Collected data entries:
··········
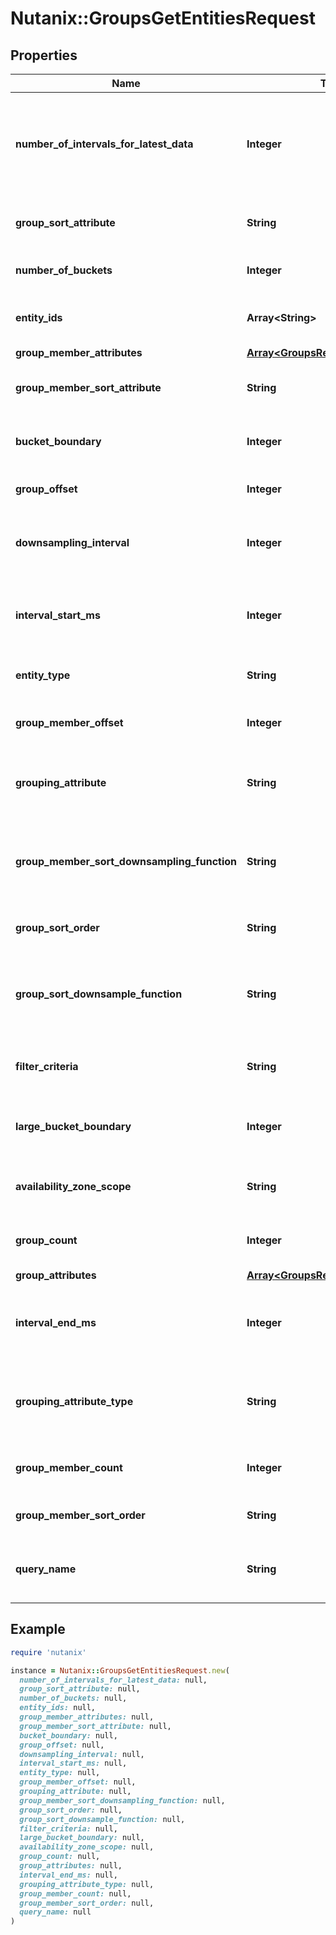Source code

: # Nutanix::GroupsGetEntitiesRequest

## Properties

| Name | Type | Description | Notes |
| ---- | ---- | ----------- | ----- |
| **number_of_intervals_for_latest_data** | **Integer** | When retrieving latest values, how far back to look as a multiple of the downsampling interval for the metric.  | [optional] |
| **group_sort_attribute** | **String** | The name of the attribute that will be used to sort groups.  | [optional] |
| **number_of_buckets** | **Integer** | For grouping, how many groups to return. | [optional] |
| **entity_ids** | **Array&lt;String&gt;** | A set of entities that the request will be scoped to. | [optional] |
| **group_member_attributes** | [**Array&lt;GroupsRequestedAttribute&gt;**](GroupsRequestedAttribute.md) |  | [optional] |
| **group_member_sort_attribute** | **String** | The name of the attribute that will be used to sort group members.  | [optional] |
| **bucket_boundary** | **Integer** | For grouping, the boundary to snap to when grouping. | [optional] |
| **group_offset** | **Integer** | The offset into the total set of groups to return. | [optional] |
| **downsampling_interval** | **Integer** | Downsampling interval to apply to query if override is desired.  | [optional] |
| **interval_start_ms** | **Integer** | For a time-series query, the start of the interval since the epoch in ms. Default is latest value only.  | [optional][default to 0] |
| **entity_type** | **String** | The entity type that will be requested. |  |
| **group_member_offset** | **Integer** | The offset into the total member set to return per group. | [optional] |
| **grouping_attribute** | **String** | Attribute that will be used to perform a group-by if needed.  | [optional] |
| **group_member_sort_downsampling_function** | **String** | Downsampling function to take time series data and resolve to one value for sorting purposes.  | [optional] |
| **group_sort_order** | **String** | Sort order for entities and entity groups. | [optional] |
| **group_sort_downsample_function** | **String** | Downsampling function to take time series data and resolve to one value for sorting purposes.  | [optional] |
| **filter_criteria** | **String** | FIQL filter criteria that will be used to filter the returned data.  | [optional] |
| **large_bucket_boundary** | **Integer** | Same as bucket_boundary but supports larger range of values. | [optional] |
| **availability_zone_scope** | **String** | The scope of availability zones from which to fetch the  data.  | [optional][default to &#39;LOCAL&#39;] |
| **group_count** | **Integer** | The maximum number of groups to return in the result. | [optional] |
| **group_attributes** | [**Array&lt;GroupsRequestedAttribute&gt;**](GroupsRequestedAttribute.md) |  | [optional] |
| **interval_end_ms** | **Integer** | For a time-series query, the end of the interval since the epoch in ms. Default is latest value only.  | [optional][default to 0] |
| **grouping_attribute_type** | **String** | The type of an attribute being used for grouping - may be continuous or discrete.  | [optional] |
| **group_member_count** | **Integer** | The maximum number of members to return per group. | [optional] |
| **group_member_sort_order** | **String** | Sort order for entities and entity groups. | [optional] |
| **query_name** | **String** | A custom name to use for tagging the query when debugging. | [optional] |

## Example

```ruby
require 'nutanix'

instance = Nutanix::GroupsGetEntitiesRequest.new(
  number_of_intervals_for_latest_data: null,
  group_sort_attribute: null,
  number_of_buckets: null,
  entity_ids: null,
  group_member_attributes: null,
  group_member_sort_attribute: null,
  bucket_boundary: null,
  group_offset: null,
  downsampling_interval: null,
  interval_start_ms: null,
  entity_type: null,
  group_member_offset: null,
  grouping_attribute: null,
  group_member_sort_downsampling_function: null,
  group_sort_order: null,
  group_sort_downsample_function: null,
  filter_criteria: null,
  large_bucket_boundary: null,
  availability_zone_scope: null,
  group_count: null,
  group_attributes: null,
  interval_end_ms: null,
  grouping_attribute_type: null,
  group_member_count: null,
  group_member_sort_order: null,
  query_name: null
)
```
··········
__Task description__.
Only the lines from the beginning of the records through the line bearing "to. | [optional] |" belong in the answer, copied word for word with pictures left out.

__Solution__.
Source code

: # Nutanix::GroupsGetEntitiesRequest

## Properties

| Name | Type | Description | Notes |
| ---- | ---- | ----------- | ----- |
| **number_of_intervals_for_latest_data** | **Integer** | When retrieving latest values, how far back to look as a multiple of the downsampling interval for the metric.  | [optional] |
| **group_sort_attribute** | **String** | The name of the attribute that will be used to sort groups.  | [optional] |
| **number_of_buckets** | **Integer** | For grouping, how many groups to return. | [optional] |
| **entity_ids** | **Array&lt;String&gt;** | A set of entities that the request will be scoped to. | [optional] |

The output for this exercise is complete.